A sufficient statistic for a parameter Θ is one capable of collecting or summarizing all the information that the sample of a random variable X contains.
We know that a statistic is a real function of the sample. That is, it takes real values contained in the sample. From there, as we have seen in the article in which the concept of statistic is defined, we must ensure that the statistician has certain properties. Why demand such properties from him? To ensure that the statistic is useful for our purposes.
Sufficiency is one of those properties. In a much simpler way, we will say that a statistic is sufficient if it uses all the information contained in the sample.
How to know if a statistic is enough?
Logically, the question that arises is: How can I know if a T statistic fulfills the sufficiency property? Or, How can I find, if it exists, a statistic that fulfills the sufficiency property. The answer to these two questions is found in two theorems:
- Fisher-Neyman factoring criterion: This criterion states that given a T statistic, if it meets certain conditions, then it will be a sufficient statistic.
- Darmois theorem: This theorem answers the second question. That is, it allows us to find a sufficient statistic through a series of procedures.
Example of a sufficient statistic
Suppose we want to calculate the average annual income of families residing in Chile. To do this, we will follow the following process:
- Collect information (sample): As we cannot ask each and every one of the families residing in Chile how much they earn annually, we will take a representative sample of, for example, 1,000 families.
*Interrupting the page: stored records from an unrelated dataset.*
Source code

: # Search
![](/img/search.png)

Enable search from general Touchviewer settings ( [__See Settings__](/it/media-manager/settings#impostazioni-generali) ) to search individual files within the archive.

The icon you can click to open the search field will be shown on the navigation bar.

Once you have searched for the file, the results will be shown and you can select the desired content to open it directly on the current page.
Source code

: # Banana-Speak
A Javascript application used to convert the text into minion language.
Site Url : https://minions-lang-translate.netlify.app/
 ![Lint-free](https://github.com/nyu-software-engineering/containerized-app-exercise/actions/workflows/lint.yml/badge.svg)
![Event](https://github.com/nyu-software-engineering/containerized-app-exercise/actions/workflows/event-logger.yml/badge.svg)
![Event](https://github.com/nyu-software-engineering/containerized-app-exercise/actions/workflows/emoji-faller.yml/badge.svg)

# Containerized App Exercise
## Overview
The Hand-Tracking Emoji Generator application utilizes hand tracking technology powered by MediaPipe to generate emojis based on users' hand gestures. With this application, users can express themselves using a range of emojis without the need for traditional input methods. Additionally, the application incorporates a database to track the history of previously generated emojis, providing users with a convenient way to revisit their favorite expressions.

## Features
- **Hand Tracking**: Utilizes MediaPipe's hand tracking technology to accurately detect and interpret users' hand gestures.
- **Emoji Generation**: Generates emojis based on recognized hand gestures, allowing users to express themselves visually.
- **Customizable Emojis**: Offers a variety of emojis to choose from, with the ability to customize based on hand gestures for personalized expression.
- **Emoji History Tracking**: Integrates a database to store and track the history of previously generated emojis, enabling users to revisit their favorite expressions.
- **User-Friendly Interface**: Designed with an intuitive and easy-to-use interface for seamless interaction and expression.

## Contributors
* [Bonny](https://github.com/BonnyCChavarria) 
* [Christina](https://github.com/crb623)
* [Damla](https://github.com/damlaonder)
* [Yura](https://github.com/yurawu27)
- Identify the random variable under study: The random variable under study is family income. Thus: X → Family income
- Choose the right statistic: The right statistic to calculate mean income is none other than the expectation of X. In other words, the sample mean of X.
- How can I know if the sample mean statistic is a sufficient statistic? As we already have the mathematical expression of the statistic, we will use the Fisher-Neyman factoring criterion. Or, the Darmois Theorem. They are formulas created for this purpose.
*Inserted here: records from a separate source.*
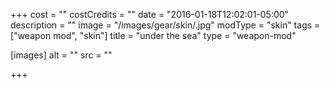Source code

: +++
cost = ""
costCredits = ""
date = "2016-01-18T12:02:01-05:00"
description = ""
image = "/images/gear/skin/.jpg"
modType = "skin"
tags = ["weapon mod", "skin"]
title = "under the sea"
type = "weapon-mod"

[images]
  alt = ""
  src = ""

+++

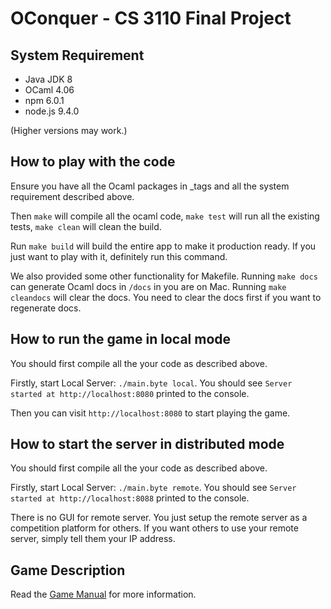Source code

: # OConquer - CS 3110 Final Project

## System Requirement

- Java JDK 8
- OCaml 4.06
- npm 6.0.1
- node.js 9.4.0

(Higher versions may work.)

## How to play with the code

Ensure you have all the Ocaml packages in _tags and all the system requirement
described above.

Then `make` will compile all the ocaml code, `make test` will run all the
existing tests, `make clean` will clean the build.

Run `make build` will build the entire app to make it production ready. If you
just want to play with it, definitely run this command.

We also provided some other functionality for Makefile. Running `make docs` can
generate Ocaml docs in `/docs` in you are on Mac. Running `make cleandocs` will
clear the docs. You need to clear the docs first if you want to regenerate docs.

## How to run the game in local mode

You should first compile all the your code as described above.

Firstly, start Local Server: `./main.byte local`. You should see
`Server started at http://localhost:8080` printed to the console.

Then you can visit `http://localhost:8080` to start playing the game.

## How to start the server in distributed mode

You should first compile all the your code as described above.

Firstly, start Local Server: `./main.byte remote`. You should see
`Server started at http://localhost:8088` printed to the console.

There is no GUI for remote server. You just setup the remote server as a
competition platform for others. If you want others to use your remote server,
simply tell them your IP address.

## Game Description

Read the [Game Manual](https://github.com/SamChou19815/CS3110-Final-Project/blob/master/MANUAL.md)
for more information.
After applying the proper calculations, we conclude that the sample mean statistic meets the requirement or property of sufficiency. By ensuring that it meets this requirement, we are ensuring that this (statistical) function, which allows us to synthesize the information (the mean income), uses all the information contained in the sample (the 1,000 families).
Why is it important that you use all the information in the sample?
Now that we know that the sample mean is a sufficient statistic, let's assume a case. What sense would it make to want to calculate the average income based on those 1,000 Chilean families and that we only use the data of 500 families?
Of course, that would not make any sense. We want a summary of all the information. That is, what we have defined as sufficient statistic.